Exercise details → Among the lines below, which ones contain the word "toggle"? Copy every such line.
:: The input
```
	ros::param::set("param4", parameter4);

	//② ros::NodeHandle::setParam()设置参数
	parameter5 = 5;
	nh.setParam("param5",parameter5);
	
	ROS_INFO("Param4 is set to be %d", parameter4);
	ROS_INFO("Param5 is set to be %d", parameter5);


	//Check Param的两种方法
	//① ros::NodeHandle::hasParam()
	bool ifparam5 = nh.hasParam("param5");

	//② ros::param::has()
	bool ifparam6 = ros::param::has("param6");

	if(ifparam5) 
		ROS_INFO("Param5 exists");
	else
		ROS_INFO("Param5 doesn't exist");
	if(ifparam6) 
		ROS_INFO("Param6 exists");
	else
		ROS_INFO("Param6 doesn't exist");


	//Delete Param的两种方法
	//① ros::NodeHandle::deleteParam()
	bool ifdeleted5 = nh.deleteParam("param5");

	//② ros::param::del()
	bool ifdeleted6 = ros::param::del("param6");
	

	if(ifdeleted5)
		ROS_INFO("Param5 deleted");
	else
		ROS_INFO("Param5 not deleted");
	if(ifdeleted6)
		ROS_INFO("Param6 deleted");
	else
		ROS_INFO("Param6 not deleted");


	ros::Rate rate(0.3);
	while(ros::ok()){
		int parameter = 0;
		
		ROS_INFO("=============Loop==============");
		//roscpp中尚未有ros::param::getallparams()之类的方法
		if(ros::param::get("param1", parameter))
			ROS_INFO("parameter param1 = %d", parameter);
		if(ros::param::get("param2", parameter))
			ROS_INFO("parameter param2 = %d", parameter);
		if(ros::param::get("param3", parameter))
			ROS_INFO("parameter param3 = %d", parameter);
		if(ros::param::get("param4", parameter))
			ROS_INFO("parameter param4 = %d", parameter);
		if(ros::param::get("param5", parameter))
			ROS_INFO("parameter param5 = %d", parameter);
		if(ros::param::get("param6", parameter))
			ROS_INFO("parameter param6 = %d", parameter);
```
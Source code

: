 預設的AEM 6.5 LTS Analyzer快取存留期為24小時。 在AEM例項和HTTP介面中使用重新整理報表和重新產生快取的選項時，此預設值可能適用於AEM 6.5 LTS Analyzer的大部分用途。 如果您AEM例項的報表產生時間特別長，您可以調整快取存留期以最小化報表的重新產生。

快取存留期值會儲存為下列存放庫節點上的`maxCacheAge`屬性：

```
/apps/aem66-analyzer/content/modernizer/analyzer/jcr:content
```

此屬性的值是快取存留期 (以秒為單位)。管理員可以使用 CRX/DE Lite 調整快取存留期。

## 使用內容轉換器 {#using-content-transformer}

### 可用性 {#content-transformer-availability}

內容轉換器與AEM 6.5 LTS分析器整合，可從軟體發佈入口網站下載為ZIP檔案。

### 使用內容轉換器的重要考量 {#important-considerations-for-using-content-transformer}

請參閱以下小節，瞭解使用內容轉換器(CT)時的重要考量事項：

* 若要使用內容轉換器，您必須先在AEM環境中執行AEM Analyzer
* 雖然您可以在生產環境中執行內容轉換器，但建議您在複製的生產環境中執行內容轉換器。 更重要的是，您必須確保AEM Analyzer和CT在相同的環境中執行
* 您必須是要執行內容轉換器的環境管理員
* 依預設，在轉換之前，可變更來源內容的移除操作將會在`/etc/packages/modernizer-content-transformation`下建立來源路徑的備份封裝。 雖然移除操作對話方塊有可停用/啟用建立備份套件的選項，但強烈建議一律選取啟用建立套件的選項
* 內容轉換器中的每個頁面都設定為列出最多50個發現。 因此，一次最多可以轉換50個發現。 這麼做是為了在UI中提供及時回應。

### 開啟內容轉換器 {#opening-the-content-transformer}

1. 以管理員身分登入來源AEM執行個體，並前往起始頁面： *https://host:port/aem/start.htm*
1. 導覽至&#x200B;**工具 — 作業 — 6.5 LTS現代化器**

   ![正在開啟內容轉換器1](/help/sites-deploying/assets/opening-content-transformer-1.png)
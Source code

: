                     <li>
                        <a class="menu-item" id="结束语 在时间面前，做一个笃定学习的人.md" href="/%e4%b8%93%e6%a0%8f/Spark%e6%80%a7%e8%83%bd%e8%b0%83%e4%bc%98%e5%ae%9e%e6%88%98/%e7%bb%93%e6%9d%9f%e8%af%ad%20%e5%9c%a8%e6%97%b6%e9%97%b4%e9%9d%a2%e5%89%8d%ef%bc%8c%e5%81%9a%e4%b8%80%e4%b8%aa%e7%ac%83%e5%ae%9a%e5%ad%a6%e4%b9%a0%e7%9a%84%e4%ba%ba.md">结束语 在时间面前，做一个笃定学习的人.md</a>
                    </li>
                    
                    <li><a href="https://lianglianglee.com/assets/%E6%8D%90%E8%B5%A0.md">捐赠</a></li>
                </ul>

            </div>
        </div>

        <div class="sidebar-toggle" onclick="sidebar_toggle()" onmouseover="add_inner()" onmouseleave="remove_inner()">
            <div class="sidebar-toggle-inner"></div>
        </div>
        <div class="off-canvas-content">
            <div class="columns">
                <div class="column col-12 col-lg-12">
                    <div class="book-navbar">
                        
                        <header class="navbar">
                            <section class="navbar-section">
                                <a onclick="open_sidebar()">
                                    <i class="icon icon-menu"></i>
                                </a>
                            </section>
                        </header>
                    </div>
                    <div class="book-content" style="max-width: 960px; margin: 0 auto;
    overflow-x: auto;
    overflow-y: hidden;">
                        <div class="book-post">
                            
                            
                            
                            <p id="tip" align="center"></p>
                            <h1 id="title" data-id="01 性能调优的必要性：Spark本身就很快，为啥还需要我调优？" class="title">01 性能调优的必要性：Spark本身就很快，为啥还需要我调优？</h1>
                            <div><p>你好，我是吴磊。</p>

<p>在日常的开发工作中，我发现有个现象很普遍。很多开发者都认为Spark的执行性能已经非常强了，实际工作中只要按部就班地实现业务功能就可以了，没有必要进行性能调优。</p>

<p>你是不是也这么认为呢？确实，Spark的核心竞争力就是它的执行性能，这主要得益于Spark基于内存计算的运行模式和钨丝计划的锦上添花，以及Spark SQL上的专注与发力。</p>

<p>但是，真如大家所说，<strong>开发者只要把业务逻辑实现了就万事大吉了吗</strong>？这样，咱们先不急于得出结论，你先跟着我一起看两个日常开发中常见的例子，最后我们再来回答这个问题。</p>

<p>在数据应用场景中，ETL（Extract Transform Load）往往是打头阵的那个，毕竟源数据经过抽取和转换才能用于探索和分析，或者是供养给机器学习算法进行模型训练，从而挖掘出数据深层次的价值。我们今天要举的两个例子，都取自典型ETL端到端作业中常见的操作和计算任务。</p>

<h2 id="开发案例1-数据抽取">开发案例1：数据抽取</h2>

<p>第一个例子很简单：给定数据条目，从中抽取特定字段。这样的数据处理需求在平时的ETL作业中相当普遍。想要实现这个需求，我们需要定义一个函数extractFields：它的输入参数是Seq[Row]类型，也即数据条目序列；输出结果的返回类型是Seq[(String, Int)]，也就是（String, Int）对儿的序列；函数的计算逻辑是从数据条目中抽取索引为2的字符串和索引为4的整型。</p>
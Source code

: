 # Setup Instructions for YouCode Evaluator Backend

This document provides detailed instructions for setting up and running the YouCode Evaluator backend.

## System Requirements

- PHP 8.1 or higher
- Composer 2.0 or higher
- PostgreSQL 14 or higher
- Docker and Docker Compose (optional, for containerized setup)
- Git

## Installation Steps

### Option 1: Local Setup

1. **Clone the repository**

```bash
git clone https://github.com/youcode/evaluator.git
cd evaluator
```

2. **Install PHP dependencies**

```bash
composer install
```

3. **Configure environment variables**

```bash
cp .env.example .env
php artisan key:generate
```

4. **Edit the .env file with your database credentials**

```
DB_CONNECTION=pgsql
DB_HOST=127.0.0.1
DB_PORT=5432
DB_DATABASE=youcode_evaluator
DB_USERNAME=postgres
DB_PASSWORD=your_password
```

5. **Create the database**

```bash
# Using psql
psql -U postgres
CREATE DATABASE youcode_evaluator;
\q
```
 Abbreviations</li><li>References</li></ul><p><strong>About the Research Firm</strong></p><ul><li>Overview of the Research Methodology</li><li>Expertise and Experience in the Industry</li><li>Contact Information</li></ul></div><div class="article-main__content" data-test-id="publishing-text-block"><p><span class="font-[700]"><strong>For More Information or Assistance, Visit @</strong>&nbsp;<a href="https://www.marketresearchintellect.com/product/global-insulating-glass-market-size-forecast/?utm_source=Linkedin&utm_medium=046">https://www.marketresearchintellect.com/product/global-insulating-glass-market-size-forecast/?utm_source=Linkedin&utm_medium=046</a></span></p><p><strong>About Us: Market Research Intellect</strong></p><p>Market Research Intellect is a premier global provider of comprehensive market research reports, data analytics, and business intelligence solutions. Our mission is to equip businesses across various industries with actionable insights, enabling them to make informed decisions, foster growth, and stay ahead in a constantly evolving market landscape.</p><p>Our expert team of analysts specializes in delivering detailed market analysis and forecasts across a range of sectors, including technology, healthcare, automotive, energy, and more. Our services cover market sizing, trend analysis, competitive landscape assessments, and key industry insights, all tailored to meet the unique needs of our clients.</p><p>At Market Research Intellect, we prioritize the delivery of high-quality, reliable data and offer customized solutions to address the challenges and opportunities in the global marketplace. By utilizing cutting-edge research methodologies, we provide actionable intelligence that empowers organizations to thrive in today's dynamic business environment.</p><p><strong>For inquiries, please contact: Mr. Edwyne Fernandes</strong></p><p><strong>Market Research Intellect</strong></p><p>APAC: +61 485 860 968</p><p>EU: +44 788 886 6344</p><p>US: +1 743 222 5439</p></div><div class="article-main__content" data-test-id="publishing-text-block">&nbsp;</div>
::::
Result →
        <div class="sidebar-toggle" onclick="sidebar_toggle()" onmouseover="add_inner()" onmouseleave="remove_inner()">
            <div class="sidebar-toggle-inner"></div>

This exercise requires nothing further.